If a picture paints a thousand words, how few words can I use to describe succinctly the beauty in an image such as this?
White sunlight shattered and scattered into its rainbow parts, reflecting from blood red Waratah blossoms, framed by translucent copper sprouting along a plum twig, amid shadow-dappled, chlorophyll-glossed leaves breathing verdant life and beauty into the garden.
See how that flower calls to the eye, even from a distance, surrounded and almost hidden by a tangled quilt of branches, twigs, leaves, needles, and shadows. It wants to be seen, no matter how thoroughly the other plants may try to conceal it. Such beauty cries out for a story, and I have encountered several stories explaining the vivid colour of the Waratah.
In one, the flower - once white - is stained red with the blood of a Wonga Pigeon that is wounded by a hawk while seeking its mate. In another, the red is given to the flower by the blood of a Black Snake that is wounded defending a human child of its totem - while a third story has the flower coloured red by a fiery cataclysm of falling stars.

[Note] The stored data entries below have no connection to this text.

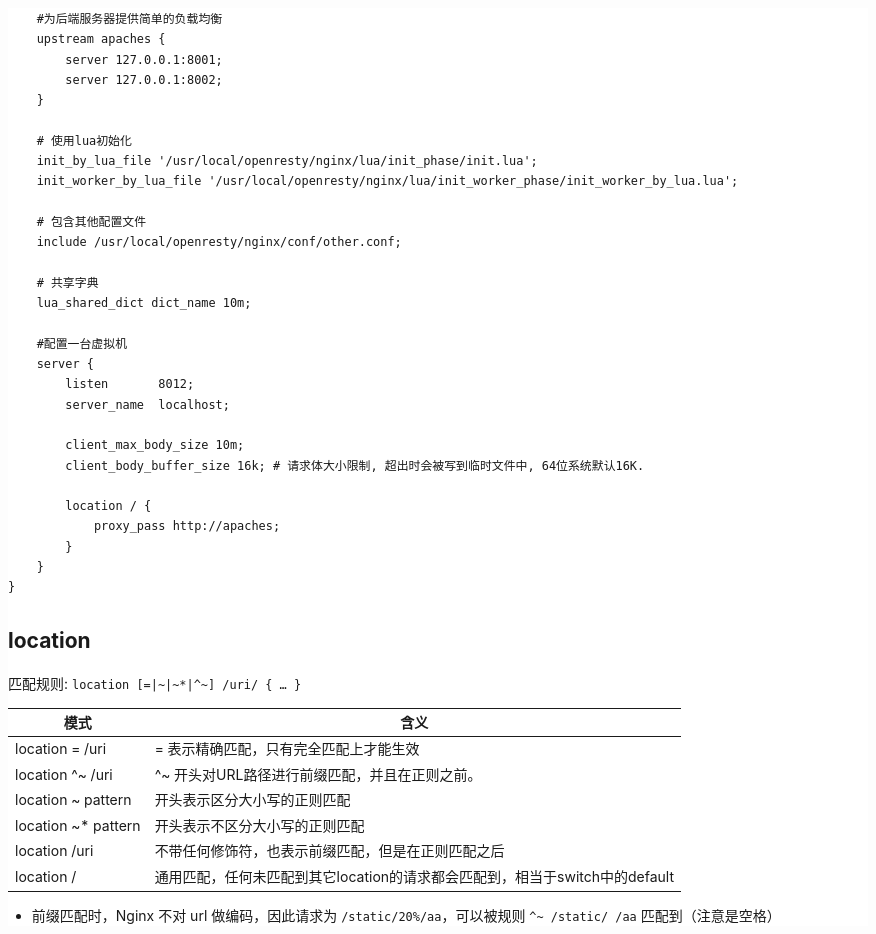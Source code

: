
 ```
    #为后端服务器提供简单的负载均衡  
    upstream apaches {  
        server 127.0.0.1:8001;  
        server 127.0.0.1:8002;  
    }

    # 使用lua初始化
    init_by_lua_file '/usr/local/openresty/nginx/lua/init_phase/init.lua';
    init_worker_by_lua_file '/usr/local/openresty/nginx/lua/init_worker_phase/init_worker_by_lua.lua';

    # 包含其他配置文件
    include /usr/local/openresty/nginx/conf/other.conf;

    # 共享字典
    lua_shared_dict dict_name 10m;

    #配置一台虚拟机  
    server {  
        listen       8012;  
        server_name  localhost;  

        client_max_body_size 10m;
        client_body_buffer_size 16k; # 请求体大小限制, 超出时会被写到临时文件中, 64位系统默认16K.

        location / {  
            proxy_pass http://apaches;  
        }  
    }  
}  
```


## location

匹配规则: `location [=|~|~*|^~] /uri/ { … }`

|        模式         |                                    含义                                     |
| ------------------- | --------------------------------------------------------------------------- |
| location = /uri     | = 表示精确匹配，只有完全匹配上才能生效                                      |
| location ^~ /uri    | ^~ 开头对URL路径进行前缀匹配，并且在正则之前。                              |
| location ~ pattern  | 开头表示区分大小写的正则匹配                                                |
| location ~* pattern | 开头表示不区分大小写的正则匹配                                              |
| location /uri       | 不带任何修饰符，也表示前缀匹配，但是在正则匹配之后                          |
| location /          | 通用匹配，任何未匹配到其它location的请求都会匹配到，相当于switch中的default |

* 前缀匹配时，Nginx 不对 url 做编码，因此请求为 `/static/20%/aa`，可以被规则 `^~ /static/ /aa` 匹配到（注意是空格）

How old are such stories? For how long have our ancestors being weaving words to pass on to their descendants the stories of the beauty of the world we all live in? What is it that drives us to record and describe the world we see - to pass our observations on to those far away in space and time?
What exactly were they trying to tell us with those stories?
Now cameras are now ubiquitous, and many people use pictures with minimal captions or no words at all, allowing the picture to tell the story or ask the question. Are cameras displacing descriptive writing? Often, yes - or so it seems. But what does a picture tell us if there is no story accompanying it, or embedded in it, meshing into a wider culture that the viewer knows and understands?
Before cameras there were other images - before written or printed words, there were images - paintings on cave walls, carvings, images on wood or clay or stone or bark - representations to assist in the remembering and telling of stories. Such methods are still in use, and just as DVDs failed to eliminate vinyl records from the world, and ebooks have had to live along side the paper-leaved books they were supposed to be replacing, modern technology will not eliminate our need to create images with our hands and our tongues.
For, in the end, what do we have with which to show others that we were here, thinking and feeling and loving, but the images we offer in the words we speak or sign, or the images we scratch or draw or paint? And will they understand what we offered them?